Empire sits at the heart of this story. As the Guardian’s Cotton Capital explores, the transatlantic slave economy reshaped Britain and the Caribbean alike, entangling language, labour and identity across the Atlantic. Ireland was under British colonial rule until it became independent in 1922.

Jamaica was seized by England in 1655 and transformed into a plantation colony built on enslaved African labour. Barbados, colonised earlier in about 1627, became a staging ground for plantation capitalism, exporting settlers and systems to Jamaica.

Both Ireland and the English Caribbean were drawn into England’s colonial orbit, populated in part by migrants from south-west and western England. That shared demographic history may explain some of the overlap.

“Both Ireland and the English Caribbean were settled disproportionately by people of south-west and western England,” Devonish says, adding: “The similarities in vowels and intonation may be a result of that shared origin.”
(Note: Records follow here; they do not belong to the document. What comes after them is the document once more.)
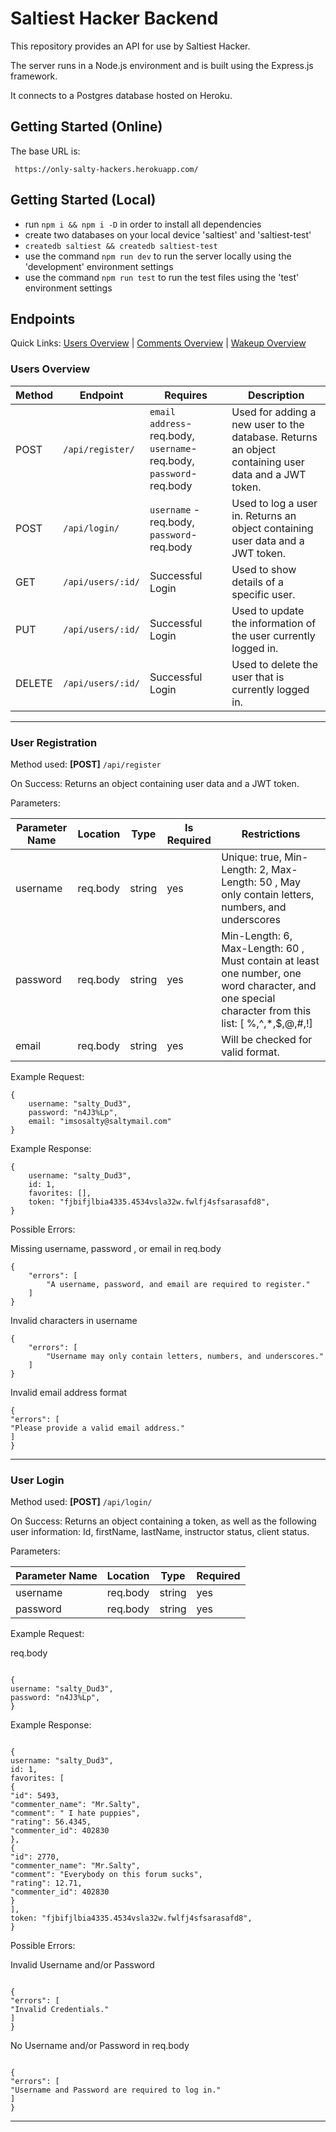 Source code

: # Saltiest Hacker Backend

This repository provides an API for use by Saltiest Hacker.

The server runs in a Node.js environment and is built using the Express.js framework.

It connects to a Postgres database hosted on Heroku.

## Getting Started (Online)

The base URL is:

```
 https://only-salty-hackers.herokuapp.com/
```

## Getting Started (Local)

- run `npm i && npm i -D` in order to install all dependencies
- create two databases on your local device 'saltiest' and 'saltiest-test'
- `createdb saltiest && createdb saltiest-test`
- use the command `npm run dev` to run the server locally using the 'development' environment settings
- use the command `npm run test` to run the test files using the 'test' environment settings

## Endpoints

Quick Links: [Users Overview](#users-overview) | [Comments Overview](#comments-overview) |
[Wakeup Overview](#wakeup-overview)

### Users Overview

| Method | Endpoint          | Requires                                                              | Description                                                                                         |
| ------ | ----------------- | --------------------------------------------------------------------- | --------------------------------------------------------------------------------------------------- |
| POST   | `/api/register/`  | `email address`- req.body, `username`- req.body, `password`- req.body | Used for adding a new user to the database. Returns an object containing user data and a JWT token. |
| POST   | `/api/login/`     | `username` - req.body, `password`- req.body                           | Used to log a user in. Returns an object containing user data and a JWT token.                      |
| GET    | `/api/users/:id/` | Successful Login                                                      | Used to show details of a specific user.                                                            |
| PUT    | `/api/users/:id/` | Successful Login                                                      | Used to update the information of the user currently logged in.                                     |
| DELETE | `/api/users/:id/` | Successful Login                                                      | Used to delete the user that is currently logged in.                                                |

---

### User Registration

Method used: **[POST]** `/api/register`

On Success: Returns an object containing user data and a JWT token.

Parameters:

| Parameter Name | Location | Type   | Is Required | Restrictions                                                                                                                                     |
| -------------- | -------- | ------ | ----------- | ------------------------------------------------------------------------------------------------------------------------------------------------ |
| username       | req.body | string | yes         | Unique: true, Min-Length: 2, Max-Length: 50 , May only contain letters, numbers, and underscores                                                 |
| password       | req.body | string | yes         | Min-Length: 6, Max-Length: 60 , Must contain at least one number, one word character, and one special character from this list: [ %,^,*,$,@,#,!] |
| email          | req.body | string | yes         | Will be checked for valid format.                                                                                                                |

Example Request:

```
{
    username: "salty_Dud3",
    password: "n4J3%Lp",
    email: "imsosalty@saltymail.com"
}
```

Example Response:

```
{
    username: "salty_Dud3",
    id: 1,
    favorites: [],
    token: "fjbifjlbia4335.4534vsla32w.fwlfj4sfsarasafd8",
}
```

Possible Errors:

Missing username, password , or email in req.body

```
{
    "errors": [
        "A username, password, and email are required to register."
    ]
}
```

Invalid characters in username

```
{
    "errors": [
        "Username may only contain letters, numbers, and underscores."
    ]
}
```

Invalid email address format

```
{
"errors": [
"Please provide a valid email address."
]
}
```

---

### User Login

Method used: **[POST]** `/api/login/`

On Success: Returns an object containing a token, as well as the following user information: Id, firstName, lastName, instructor status, client status.

Parameters:

| Parameter Name | Location | Type   | Required |
| -------------- | -------- | ------ | -------- |
| username       | req.body | string | yes      |
| password       | req.body | string | yes      |

Example Request:

req.body

```

{
username: "salty_Dud3",
password: "n4J3%Lp",
}

```

Example Response:

```

{
username: "salty_Dud3",
id: 1,
favorites: [
{
"id": 5493,
"commenter_name": "Mr.Salty",
"comment": " I hate puppies",
"rating": 56.4345,
"commenter_id": 402830
},
{
"id": 2770,
"commenter_name": "Mr.Salty",
"comment": "Everybody on this forum sucks",
"rating": 12.71,
"commenter_id": 402830
}
],
token: "fjbifjlbia4335.4534vsla32w.fwlfj4sfsarasafd8",
}

```

Possible Errors:

Invalid Username and/or Password

```

{
"errors": [
"Invalid Credentials."
]
}

```

No Username and/or Password in req.body

```

{
"errors": [
"Username and Password are required to log in."
]
}

```

---

```

```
Dr Taryn Hurley Hall, a PhD researcher examining language variation in Barbados, sees comparable patterns in discussions about Welsh and Bajan speech. “When it was settled in the 17th century, Barbados’ white population was largely from the south of England, but there were Irish and Welsh people too, so there’s definitely connection of some kind,” she says.

Welsh and Bajan accents, she notes, share similarities in the pronunciation of certain vowels, such as in “right” and “nice”, and in the shorter “a” sound in words such as “class” and “laugh”.

She points out that Jamaican and Irish English share some noticeable traits. “They both also pronounce the ‘th-’ in ‘three’ and ‘though’ in almost the same way as ‘tree’ and ‘dough’,” she says.

While she is cautious about overinterpreting rhythm, she notes that some varieties of Caribbean English – Trinidadian and Bajan English, for example – are frequently described as “sing-song”, potentially reflecting a wider pitch range than standard southern British English.

These point to a more complex imperial entanglement, in which regional English crossed the Atlantic alongside systems of indenture, deportation and enslavement. Jamaican speech emerged from that crucible, shaped most profoundly by the linguistic creativity of enslaved Africans and their descendants.

The fascination with Gould’s speech may therefore reveal less about hidden Celtic roots and more about how colonial histories continue to echo in sound – and how European strands of heritage can sometimes be privileged over African ones in popular imagination.

Accents carry power, myth and memory. In the social media age, so too does the urge to interpret them.